Image source: nathistoc.bio.uci.edu

III. Eurasian Golden Oriole:

The Journey: From Europe and Africa to India.

While its cousin, the Indian Golden Oriole, is a native of the Indian subcontinent, the Eurasian Golden Oriole does drop by every summer to exchange pleasantries. The bird lives across Europe and Africa and is a summer migrant to the subcontinent and West Asia. The Oriole is known for its striking features and distinct cry – something, which people say, cannot be forgotten once heard.


Image Source: Sunil Singhal (2014)

  1. Comb Duck:

The Journey: From Madagascar & South Asia to Haryana.

The Comb Duck, or “Natka”, as it is called in India, is a large, queer duck found in large freshwater wetlands in sub-Saharan Africa, Madagascar, and south Asia. It also occurs in continental South America south to the Paraguay River region in eastern Paraguay, south-eastern Brazil and the extreme northeast of Argentina, and Trinidad. The queer duck prefers places that are away from human settlements and is most comfortable in freshwater swamps and lakes in tropical lowlands. Found mainly in the state of Haryana, the duck migrates to India to escape the harsh weather conditions in other places.

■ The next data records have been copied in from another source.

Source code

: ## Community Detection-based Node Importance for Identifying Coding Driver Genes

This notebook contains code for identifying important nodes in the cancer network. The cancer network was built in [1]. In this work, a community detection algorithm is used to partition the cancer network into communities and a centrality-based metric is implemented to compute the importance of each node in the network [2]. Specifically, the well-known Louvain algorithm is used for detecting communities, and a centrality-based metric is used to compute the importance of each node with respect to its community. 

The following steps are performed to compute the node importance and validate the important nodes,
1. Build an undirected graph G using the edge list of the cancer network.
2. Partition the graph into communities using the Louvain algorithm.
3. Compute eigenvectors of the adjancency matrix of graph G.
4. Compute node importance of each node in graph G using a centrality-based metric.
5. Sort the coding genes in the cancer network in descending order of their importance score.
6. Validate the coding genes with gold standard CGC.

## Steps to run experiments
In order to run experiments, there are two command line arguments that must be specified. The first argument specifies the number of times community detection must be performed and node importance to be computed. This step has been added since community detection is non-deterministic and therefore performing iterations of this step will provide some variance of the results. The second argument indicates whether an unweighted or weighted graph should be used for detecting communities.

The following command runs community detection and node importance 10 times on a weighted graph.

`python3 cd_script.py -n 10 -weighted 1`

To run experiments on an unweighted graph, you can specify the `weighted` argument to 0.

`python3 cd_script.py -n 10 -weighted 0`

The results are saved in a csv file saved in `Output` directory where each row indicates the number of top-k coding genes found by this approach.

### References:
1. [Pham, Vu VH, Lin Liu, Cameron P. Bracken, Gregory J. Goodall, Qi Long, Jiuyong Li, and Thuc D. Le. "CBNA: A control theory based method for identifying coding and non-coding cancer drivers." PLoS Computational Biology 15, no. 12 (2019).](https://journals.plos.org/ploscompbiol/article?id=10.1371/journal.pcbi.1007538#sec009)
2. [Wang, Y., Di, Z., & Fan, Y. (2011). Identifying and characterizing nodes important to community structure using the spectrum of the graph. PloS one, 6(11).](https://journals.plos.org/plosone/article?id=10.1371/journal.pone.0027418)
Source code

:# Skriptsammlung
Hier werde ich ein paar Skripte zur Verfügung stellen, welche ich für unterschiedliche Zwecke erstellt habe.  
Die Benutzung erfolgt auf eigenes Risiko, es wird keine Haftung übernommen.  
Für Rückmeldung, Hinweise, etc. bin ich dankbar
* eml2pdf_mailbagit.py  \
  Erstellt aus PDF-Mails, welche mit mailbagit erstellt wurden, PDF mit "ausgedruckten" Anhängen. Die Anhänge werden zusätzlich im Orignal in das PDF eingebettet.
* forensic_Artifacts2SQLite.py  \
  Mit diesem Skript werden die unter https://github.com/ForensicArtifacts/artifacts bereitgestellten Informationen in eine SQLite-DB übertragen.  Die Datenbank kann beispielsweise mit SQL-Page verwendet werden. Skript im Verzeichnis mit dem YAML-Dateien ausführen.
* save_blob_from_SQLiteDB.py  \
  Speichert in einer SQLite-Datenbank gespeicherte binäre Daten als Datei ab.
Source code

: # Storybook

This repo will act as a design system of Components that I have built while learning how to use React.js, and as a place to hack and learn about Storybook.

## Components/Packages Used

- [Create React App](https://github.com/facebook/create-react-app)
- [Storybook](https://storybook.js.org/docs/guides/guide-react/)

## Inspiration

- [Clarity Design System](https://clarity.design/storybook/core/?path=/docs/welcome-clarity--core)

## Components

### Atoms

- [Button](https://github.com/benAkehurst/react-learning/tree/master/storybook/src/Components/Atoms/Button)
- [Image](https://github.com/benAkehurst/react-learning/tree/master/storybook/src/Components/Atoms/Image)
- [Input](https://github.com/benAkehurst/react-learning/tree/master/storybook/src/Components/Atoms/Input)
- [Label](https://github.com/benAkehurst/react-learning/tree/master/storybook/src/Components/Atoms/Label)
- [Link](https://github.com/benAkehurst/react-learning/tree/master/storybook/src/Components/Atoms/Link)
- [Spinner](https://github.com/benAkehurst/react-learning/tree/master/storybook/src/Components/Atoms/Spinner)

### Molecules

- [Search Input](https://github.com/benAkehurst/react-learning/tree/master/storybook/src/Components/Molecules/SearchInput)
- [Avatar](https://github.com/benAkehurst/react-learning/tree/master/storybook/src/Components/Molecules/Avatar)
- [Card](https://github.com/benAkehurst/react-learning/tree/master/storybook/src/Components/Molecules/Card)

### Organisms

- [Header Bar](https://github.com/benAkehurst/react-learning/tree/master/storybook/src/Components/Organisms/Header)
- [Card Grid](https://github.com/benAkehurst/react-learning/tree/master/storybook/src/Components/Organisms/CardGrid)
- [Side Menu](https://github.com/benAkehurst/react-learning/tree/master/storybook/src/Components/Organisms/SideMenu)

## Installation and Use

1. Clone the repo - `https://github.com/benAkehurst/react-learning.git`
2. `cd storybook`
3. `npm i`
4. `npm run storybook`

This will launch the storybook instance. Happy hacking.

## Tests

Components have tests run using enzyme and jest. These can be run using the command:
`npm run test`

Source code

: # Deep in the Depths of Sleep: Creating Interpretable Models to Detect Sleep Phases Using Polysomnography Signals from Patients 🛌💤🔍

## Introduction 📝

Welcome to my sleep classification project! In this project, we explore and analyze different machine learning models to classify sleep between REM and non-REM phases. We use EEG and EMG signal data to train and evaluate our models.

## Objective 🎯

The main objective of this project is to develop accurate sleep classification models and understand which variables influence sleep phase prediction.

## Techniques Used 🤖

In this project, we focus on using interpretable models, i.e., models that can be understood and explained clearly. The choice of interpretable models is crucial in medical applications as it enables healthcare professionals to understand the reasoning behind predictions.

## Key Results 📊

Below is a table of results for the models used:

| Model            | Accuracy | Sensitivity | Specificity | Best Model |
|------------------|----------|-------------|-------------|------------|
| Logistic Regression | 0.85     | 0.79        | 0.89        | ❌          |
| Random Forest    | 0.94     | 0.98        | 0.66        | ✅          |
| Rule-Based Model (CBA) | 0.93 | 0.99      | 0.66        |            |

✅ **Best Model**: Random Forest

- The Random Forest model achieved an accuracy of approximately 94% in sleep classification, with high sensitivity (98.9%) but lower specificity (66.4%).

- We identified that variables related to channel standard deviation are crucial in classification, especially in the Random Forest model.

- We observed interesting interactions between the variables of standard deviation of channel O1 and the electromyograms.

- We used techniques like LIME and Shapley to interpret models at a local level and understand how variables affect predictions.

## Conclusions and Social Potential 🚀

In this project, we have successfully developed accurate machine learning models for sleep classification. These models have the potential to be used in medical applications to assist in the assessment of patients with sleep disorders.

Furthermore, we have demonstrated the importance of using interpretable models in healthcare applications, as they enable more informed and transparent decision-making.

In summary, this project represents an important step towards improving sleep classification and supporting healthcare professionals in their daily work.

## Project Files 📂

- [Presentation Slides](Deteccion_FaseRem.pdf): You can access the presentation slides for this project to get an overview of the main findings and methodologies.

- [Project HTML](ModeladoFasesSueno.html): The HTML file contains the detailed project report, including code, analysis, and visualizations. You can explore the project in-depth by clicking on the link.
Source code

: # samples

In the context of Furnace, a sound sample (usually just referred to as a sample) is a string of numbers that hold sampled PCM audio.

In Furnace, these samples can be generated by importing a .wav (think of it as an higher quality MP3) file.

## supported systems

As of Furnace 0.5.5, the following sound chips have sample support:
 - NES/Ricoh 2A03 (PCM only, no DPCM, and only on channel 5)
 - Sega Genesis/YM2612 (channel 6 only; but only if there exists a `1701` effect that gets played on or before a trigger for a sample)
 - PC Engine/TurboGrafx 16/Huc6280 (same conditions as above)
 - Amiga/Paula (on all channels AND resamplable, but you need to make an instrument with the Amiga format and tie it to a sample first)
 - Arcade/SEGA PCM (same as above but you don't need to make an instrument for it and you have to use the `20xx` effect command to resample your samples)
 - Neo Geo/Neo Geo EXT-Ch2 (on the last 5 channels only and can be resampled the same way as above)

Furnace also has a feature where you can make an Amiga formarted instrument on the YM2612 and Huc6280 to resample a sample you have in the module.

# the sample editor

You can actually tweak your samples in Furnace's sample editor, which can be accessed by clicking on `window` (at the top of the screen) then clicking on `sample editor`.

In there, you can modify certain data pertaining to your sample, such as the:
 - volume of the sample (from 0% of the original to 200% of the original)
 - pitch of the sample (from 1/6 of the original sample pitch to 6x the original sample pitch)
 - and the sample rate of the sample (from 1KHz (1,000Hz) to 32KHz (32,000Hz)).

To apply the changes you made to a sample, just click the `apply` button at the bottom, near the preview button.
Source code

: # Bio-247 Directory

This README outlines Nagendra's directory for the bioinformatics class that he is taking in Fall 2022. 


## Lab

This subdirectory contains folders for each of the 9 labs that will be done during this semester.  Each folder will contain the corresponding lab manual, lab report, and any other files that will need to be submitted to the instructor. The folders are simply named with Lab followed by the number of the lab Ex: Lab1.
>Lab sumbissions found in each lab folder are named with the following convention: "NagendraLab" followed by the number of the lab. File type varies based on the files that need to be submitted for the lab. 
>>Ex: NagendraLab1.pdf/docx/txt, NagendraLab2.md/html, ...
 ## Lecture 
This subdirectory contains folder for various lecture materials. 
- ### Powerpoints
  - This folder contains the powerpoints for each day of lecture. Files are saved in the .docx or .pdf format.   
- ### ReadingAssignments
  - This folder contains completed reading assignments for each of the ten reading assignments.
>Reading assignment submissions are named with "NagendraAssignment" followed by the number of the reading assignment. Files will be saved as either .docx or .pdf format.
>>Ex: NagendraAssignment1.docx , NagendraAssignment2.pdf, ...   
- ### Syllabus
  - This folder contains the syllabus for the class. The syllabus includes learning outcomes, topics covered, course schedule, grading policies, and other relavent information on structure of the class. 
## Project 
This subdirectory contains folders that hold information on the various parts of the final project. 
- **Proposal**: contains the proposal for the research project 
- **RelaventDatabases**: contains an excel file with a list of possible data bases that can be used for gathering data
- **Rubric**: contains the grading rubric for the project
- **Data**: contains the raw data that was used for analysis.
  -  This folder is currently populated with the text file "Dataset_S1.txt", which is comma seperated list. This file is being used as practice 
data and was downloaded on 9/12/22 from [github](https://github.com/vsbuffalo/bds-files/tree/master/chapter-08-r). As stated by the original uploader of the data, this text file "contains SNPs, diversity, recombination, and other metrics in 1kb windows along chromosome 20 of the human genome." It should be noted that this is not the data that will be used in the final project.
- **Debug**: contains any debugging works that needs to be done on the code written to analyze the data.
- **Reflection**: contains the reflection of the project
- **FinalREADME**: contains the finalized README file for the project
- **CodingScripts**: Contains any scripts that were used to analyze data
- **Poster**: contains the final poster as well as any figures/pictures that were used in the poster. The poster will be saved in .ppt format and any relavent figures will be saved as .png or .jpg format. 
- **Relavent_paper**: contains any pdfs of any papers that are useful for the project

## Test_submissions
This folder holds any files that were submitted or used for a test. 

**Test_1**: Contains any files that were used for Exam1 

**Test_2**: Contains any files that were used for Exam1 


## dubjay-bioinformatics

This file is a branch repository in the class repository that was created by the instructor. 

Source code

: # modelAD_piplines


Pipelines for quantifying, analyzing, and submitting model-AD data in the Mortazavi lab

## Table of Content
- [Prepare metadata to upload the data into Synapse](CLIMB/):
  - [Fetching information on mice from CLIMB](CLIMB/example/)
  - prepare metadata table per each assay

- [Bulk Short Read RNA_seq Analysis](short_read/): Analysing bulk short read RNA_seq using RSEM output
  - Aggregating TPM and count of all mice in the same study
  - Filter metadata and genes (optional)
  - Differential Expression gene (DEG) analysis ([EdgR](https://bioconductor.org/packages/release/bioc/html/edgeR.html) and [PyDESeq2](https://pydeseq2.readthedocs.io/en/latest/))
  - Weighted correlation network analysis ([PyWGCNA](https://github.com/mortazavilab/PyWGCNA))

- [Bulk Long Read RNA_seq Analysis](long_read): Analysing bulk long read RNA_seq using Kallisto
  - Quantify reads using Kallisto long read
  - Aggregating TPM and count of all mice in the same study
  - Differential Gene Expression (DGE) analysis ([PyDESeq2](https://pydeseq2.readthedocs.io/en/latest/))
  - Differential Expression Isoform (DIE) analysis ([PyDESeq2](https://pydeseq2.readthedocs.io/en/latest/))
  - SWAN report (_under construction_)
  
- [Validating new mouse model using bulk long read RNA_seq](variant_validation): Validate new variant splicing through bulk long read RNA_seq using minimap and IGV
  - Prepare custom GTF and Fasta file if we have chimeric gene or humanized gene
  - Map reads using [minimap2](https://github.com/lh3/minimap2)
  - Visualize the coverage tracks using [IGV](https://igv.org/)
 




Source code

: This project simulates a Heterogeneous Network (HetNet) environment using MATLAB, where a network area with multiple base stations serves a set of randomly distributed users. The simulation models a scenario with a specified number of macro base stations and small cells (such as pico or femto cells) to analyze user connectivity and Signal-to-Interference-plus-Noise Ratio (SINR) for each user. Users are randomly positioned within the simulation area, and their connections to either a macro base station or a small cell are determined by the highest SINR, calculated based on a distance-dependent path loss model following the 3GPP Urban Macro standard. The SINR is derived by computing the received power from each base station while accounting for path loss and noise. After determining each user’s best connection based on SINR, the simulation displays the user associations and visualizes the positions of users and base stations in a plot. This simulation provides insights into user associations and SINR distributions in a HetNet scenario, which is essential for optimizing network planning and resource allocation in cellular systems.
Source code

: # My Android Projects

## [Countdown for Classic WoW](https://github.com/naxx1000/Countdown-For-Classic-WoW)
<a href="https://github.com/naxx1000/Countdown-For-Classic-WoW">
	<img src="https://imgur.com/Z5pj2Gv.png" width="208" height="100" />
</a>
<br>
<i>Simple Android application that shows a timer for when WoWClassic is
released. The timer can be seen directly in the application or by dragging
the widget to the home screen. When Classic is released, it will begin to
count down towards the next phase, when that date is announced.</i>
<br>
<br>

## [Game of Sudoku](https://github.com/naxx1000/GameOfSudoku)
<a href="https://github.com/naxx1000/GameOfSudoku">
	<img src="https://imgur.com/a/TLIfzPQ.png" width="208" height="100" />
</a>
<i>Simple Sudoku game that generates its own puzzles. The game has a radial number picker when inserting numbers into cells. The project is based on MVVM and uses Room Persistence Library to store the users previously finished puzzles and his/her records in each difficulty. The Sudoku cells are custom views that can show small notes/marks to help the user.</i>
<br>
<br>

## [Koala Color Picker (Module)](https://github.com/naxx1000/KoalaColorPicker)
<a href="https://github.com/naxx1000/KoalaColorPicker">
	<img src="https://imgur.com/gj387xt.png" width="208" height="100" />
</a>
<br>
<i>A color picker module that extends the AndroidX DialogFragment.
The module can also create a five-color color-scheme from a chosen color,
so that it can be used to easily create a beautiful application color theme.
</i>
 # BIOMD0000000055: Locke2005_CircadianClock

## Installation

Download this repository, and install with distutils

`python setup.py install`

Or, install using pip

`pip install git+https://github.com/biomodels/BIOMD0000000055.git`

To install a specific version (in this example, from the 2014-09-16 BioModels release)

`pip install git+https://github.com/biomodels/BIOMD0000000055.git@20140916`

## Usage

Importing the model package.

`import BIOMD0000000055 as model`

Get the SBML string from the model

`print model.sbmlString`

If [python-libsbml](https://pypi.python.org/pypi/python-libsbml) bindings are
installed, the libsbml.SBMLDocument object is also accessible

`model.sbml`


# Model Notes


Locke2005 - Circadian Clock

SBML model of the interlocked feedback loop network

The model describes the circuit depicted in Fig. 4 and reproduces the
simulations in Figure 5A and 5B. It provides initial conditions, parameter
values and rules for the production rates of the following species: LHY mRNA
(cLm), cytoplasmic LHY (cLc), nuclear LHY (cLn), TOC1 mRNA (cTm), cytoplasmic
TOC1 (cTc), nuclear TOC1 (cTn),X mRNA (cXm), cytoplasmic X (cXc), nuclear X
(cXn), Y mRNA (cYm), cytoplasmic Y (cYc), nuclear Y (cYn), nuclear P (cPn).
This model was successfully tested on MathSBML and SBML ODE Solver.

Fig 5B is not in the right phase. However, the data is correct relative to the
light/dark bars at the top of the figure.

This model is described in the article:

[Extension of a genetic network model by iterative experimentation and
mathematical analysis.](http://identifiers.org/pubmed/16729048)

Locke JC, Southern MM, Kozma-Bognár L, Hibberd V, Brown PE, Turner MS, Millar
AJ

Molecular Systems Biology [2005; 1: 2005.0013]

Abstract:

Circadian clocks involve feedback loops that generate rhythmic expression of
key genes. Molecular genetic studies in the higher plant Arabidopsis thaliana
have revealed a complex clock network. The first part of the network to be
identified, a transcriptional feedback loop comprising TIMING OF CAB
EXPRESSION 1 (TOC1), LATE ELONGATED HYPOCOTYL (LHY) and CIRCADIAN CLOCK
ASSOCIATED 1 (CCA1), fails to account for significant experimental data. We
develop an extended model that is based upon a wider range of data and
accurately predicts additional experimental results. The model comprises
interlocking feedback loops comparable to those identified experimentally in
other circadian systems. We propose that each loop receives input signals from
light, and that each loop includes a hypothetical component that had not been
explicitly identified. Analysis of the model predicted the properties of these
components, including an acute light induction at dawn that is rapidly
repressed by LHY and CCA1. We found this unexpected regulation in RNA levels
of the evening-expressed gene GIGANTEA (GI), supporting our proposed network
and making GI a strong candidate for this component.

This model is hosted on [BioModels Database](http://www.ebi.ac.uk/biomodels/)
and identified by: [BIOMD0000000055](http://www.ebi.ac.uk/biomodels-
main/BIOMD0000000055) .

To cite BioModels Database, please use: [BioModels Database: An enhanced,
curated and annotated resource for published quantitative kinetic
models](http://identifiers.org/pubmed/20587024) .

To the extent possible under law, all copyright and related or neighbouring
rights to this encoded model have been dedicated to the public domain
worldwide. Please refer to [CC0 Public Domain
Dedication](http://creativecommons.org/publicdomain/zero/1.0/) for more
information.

Image source – www.zoochat.com

  1. Blue-cheeked Bee Eater:

The Journey: From Africa and parts of Europe to peninsular India.

The Blue-tailed Bee-eater is a tiny, near passerine bird in the bee-eater family Meropidae. It is strongly migratory, seen seasonally in much of peninsular India and travels to the land for breeding purposes. Although its name might suggest otherwise, but the Bee Eater’s favourite food is the Indian dragonfly. It spends its summers in India and travels back to Africa and other parts of Europe at the end of the season.